- What the task requires
The records that follow are to be printed exactly, with no images.

[Records from a collection]
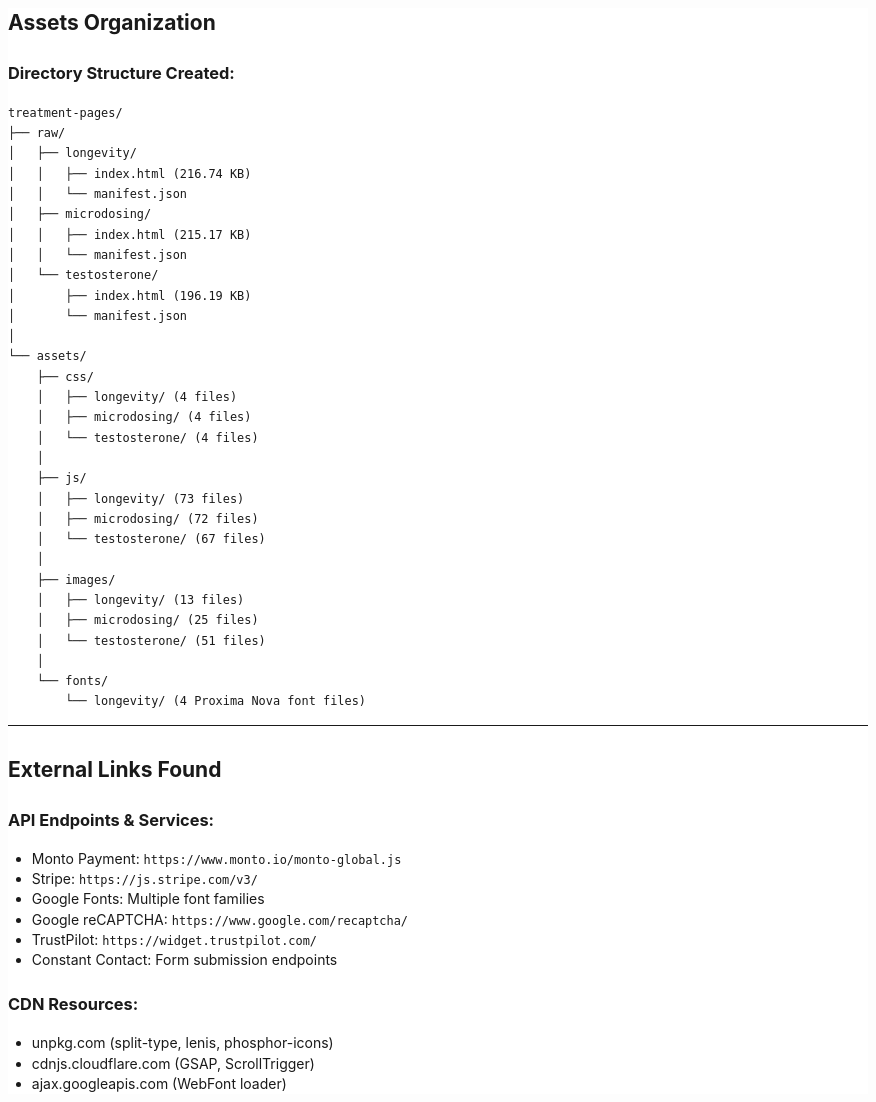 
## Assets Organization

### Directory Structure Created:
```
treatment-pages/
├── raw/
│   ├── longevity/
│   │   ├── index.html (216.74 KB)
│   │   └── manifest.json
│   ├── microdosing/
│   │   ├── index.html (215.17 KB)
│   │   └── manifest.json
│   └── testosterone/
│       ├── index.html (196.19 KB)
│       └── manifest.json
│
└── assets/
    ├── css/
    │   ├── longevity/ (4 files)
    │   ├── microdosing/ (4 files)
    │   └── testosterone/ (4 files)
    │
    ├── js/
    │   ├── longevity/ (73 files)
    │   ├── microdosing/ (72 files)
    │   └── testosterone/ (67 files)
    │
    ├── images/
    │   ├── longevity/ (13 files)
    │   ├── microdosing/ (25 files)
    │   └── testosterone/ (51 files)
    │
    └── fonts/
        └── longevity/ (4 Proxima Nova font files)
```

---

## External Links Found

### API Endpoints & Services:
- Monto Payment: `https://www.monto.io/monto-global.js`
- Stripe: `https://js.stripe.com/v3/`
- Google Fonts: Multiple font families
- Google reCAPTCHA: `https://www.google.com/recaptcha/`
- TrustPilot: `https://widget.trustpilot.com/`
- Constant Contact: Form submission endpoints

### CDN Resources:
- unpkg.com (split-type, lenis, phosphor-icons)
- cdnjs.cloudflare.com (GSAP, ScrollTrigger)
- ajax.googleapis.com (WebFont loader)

- Exercise output
## Assets Organization

### Directory Structure Created:
```
treatment-pages/
├── raw/
│   ├── longevity/
│   │   ├── index.html (216.74 KB)
│   │   └── manifest.json
│   ├── microdosing/
│   │   ├── index.html (215.17 KB)
│   │   └── manifest.json
│   └── testosterone/
│       ├── index.html (196.19 KB)
│       └── manifest.json
│
└── assets/
    ├── css/
    │   ├── longevity/ (4 files)
    │   ├── microdosing/ (4 files)
    │   └── testosterone/ (4 files)
    │
    ├── js/
    │   ├── longevity/ (73 files)
    │   ├── microdosing/ (72 files)
    │   └── testosterone/ (67 files)
    │
    ├── images/
    │   ├── longevity/ (13 files)
    │   ├── microdosing/ (25 files)
    │   └── testosterone/ (51 files)
    │
    └── fonts/
        └── longevity/ (4 Proxima Nova font files)
```

---

## External Links Found

### API Endpoints & Services:
- Monto Payment: `https://www.monto.io/monto-global.js`
- Stripe: `https://js.stripe.com/v3/`
- Google Fonts: Multiple font families
- Google reCAPTCHA: `https://www.google.com/recaptcha/`
- TrustPilot: `https://widget.trustpilot.com/`
- Constant Contact: Form submission endpoints

### CDN Resources:
- unpkg.com (split-type, lenis, phosphor-icons)
- cdnjs.cloudflare.com (GSAP, ScrollTrigger)
- ajax.googleapis.com (WebFont loader)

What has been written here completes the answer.